I wonder if we can make an encryption protocol that cryptographically securely encrypts an arbitrary English sentence into an English passage that sounds like it makes sense but is unrelated to the ciphertext.
2. Given a language model which can generate a choice of multiple possible next-symbols given what has already been written, use bytes from the cypher text to choose between the available options.
For example, using the predictive text options on my iPhone, and treating 0=left 1=right, the cypher text 011100 and the starting symbol “Hi”, I get:
“Hi I have heard from the other”
(Note: I’m fairly sure the iPhone predictive text system is personalised and therefore time-variable, but the general idea still applies if you are in full control of the system).
3. If the other party knows the model and the initial word, they can use an equivalent process to recover the cypher text and put that into the normal decryption routine.

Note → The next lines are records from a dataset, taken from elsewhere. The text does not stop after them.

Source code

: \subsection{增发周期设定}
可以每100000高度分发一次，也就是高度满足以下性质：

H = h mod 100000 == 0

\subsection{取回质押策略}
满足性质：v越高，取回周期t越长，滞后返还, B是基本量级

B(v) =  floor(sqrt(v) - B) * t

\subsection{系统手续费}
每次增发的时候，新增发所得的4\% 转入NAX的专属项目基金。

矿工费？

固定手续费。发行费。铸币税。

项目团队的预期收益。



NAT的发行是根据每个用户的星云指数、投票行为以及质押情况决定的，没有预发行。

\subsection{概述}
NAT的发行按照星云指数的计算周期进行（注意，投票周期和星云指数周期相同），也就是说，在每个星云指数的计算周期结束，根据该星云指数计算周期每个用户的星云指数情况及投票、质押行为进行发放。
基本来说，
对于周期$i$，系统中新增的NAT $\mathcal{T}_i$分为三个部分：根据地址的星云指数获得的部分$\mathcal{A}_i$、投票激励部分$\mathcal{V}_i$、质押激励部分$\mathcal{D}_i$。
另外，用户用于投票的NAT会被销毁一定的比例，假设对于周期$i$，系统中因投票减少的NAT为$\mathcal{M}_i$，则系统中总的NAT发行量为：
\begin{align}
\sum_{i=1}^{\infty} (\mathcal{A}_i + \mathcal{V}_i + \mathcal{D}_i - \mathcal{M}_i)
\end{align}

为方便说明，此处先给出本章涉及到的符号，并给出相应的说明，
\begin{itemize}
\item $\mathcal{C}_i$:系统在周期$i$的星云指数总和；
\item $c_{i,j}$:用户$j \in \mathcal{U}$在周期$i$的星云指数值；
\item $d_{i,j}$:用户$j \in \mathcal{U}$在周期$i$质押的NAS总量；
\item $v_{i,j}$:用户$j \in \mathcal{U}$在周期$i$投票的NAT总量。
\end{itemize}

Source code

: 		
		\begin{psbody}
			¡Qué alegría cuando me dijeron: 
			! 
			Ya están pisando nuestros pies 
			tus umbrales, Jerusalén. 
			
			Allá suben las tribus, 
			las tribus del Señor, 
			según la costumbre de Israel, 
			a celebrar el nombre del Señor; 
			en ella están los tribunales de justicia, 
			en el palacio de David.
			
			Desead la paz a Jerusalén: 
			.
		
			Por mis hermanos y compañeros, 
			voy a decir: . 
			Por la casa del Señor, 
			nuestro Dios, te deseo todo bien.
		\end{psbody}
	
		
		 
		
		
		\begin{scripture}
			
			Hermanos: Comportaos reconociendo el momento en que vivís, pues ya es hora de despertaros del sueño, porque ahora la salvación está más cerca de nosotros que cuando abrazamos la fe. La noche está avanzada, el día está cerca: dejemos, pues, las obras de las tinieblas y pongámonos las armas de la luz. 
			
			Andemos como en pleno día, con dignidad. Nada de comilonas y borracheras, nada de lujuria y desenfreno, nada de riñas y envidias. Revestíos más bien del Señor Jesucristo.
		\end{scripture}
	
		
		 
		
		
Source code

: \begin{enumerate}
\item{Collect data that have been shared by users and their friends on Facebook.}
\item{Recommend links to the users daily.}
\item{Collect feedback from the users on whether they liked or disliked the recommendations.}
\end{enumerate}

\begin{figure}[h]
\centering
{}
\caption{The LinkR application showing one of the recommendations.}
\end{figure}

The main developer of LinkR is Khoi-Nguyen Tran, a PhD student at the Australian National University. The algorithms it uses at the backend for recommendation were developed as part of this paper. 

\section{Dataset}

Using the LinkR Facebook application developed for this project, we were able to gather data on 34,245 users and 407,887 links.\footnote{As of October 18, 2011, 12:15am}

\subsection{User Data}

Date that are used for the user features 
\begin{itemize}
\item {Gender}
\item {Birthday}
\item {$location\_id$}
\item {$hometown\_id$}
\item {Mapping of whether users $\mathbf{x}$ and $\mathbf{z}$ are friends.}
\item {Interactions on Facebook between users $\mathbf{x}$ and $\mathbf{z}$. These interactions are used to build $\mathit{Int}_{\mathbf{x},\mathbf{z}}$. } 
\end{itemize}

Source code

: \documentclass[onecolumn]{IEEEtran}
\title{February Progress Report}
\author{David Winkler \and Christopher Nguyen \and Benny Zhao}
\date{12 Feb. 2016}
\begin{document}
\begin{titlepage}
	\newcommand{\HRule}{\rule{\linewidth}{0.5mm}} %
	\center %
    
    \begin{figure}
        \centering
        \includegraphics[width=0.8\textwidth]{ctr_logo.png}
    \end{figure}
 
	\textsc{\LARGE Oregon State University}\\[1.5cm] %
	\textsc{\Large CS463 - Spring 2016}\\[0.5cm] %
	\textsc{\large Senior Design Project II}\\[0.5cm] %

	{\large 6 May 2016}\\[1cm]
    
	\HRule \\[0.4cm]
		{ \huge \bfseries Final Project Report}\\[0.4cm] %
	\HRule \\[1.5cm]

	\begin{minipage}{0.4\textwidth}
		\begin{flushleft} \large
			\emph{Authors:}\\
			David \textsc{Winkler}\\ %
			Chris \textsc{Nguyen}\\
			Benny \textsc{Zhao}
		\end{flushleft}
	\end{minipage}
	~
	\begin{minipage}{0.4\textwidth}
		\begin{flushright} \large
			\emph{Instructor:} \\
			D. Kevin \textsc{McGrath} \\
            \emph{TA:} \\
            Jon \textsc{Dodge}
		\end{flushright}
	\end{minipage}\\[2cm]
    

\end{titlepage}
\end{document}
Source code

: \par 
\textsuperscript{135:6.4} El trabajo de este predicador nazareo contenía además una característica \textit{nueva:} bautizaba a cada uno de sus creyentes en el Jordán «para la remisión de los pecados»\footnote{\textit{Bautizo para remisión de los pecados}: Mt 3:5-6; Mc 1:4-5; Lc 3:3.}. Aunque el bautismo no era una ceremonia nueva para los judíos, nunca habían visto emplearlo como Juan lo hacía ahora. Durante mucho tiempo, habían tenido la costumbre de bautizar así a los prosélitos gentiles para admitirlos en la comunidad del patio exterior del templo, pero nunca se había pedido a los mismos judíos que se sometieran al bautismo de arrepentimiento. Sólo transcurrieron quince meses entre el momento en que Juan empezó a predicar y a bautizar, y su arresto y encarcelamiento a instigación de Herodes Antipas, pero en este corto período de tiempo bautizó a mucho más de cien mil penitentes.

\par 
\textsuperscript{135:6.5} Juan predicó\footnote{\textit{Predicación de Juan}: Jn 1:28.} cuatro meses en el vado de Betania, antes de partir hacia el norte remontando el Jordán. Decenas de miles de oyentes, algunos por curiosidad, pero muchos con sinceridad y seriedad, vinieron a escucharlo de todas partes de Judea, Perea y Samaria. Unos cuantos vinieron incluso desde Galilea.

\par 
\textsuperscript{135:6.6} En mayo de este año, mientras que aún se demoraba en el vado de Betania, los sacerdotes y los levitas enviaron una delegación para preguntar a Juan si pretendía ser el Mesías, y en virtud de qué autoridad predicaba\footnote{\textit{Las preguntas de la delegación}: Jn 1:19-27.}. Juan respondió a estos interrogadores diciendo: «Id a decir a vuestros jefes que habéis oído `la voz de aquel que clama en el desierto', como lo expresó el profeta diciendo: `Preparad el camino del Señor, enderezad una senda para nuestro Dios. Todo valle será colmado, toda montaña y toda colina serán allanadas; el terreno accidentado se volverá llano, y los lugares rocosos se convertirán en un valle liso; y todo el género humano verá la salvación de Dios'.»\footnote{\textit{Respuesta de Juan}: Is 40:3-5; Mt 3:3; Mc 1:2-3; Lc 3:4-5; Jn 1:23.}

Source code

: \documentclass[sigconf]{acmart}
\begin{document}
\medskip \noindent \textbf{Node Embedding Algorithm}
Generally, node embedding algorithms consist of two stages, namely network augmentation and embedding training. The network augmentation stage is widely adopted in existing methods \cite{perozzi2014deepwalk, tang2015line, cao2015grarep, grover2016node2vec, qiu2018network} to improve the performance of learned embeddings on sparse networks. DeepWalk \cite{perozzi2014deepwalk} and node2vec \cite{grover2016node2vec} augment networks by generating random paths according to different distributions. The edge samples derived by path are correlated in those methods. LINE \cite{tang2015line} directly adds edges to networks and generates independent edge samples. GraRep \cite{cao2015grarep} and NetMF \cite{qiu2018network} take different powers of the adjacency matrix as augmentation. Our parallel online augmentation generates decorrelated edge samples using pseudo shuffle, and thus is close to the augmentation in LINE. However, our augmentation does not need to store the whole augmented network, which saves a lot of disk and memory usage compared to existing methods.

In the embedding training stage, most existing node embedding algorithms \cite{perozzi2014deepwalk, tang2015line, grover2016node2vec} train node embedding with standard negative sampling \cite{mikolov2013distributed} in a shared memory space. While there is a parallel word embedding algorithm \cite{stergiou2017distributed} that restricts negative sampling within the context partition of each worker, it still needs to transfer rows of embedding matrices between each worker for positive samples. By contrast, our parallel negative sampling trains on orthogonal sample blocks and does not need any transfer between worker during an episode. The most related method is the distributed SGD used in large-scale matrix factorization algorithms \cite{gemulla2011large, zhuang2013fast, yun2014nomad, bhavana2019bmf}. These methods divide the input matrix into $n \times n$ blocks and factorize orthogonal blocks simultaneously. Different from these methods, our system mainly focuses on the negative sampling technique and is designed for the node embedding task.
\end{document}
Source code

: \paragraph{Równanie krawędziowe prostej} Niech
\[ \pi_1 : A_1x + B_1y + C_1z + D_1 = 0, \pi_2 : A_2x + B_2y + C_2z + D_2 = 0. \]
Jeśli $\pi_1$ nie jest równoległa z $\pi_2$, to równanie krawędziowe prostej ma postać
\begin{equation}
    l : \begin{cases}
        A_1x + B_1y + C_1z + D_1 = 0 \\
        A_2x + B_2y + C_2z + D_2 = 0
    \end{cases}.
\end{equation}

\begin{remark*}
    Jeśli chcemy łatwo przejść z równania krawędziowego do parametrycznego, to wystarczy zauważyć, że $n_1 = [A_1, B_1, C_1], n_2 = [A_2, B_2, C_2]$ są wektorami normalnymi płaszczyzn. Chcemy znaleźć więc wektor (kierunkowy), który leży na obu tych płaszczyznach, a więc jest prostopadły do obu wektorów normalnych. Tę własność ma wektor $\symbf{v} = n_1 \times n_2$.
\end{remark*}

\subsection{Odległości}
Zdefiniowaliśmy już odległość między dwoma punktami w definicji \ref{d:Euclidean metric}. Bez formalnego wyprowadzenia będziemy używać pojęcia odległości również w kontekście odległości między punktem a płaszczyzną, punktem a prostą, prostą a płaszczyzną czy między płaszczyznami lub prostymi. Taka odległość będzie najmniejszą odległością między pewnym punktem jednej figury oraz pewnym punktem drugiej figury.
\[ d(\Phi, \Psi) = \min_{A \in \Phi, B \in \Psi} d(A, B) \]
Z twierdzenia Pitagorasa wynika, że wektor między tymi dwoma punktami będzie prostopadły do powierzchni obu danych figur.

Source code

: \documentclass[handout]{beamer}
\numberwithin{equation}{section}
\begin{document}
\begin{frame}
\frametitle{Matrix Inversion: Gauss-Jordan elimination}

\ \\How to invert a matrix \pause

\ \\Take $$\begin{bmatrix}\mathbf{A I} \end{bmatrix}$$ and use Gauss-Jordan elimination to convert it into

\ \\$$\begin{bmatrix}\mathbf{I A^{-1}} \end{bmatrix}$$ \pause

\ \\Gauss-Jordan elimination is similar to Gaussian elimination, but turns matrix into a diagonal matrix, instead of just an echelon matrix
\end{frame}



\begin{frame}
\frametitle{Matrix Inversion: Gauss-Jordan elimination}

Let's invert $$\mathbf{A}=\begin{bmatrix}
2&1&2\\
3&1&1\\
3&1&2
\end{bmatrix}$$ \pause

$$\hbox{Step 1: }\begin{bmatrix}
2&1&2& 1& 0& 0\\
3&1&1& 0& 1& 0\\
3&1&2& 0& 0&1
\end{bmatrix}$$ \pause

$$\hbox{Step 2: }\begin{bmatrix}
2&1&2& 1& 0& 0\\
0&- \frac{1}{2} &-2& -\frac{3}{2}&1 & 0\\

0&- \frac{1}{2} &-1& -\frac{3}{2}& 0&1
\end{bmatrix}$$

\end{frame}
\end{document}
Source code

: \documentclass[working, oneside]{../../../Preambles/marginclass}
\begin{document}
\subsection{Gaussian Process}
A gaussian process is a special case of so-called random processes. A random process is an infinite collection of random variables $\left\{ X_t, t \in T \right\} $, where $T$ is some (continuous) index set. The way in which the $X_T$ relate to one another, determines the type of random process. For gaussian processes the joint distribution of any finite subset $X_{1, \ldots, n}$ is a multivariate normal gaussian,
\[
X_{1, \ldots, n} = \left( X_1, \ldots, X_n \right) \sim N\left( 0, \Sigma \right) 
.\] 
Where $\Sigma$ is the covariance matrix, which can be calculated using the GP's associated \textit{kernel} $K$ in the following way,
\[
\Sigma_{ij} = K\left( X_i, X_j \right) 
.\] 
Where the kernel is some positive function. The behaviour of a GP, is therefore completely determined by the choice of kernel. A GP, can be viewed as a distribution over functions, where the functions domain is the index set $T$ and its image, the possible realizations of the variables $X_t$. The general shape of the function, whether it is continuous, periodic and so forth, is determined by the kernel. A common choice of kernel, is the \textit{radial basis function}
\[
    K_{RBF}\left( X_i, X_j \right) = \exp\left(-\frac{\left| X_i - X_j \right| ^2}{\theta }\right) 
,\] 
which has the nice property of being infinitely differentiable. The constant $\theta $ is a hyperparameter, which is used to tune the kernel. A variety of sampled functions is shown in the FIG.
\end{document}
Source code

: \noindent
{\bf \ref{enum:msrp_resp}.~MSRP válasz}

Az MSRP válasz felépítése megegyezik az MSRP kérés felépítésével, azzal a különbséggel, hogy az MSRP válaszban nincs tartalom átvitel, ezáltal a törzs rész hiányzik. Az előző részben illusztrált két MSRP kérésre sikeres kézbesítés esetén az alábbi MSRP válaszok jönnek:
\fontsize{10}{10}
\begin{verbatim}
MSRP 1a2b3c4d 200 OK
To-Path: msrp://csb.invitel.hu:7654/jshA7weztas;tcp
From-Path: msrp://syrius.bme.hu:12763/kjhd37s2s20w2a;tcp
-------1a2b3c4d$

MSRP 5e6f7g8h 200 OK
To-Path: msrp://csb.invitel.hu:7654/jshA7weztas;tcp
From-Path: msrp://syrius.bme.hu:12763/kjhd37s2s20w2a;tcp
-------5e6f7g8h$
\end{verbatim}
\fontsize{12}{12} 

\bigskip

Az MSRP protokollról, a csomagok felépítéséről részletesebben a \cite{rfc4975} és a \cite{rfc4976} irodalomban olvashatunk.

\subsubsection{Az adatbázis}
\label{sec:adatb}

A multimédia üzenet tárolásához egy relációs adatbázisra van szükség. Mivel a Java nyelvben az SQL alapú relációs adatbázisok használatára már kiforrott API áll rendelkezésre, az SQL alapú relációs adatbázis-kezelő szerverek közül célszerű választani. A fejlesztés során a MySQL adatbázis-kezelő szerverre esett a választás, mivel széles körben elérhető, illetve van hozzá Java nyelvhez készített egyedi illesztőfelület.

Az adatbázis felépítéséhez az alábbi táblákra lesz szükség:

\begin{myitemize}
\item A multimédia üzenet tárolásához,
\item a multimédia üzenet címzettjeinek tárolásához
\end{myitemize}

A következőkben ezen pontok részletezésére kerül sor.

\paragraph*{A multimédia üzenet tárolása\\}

This is the correct answer, although it's worth thinking about what the threat model is.
If the government is just going to force specific companies to add backdoors, then the process above isn't really necessary, you just need a way to install a client that isn't backdoored. If, however, the government is banning the sending of encrypted messages, then you have to hope that a jury doesn't see your long pointless messages as strong evidence of using encryption.
To improve slightly upon the language model example given above, though, I suggest something like this:
> then you have to hope that a jury doesn't see your long pointless messages as strong evidence of using encryption
Don't legal people routinely just take few word sentences and rewrite them into long paragraphs of aforementioned hereinafter notwithstanding including but not limited to senseless nonsense?
So long as it looks normal for you, I suspect you’d be fine.
If I started writing long paragraphs of aforementioned hereinafter notwithstanding including but not limited to senseless nonsense, I’d be really obvious — at least to a human, not sure if current AI would notice me yet.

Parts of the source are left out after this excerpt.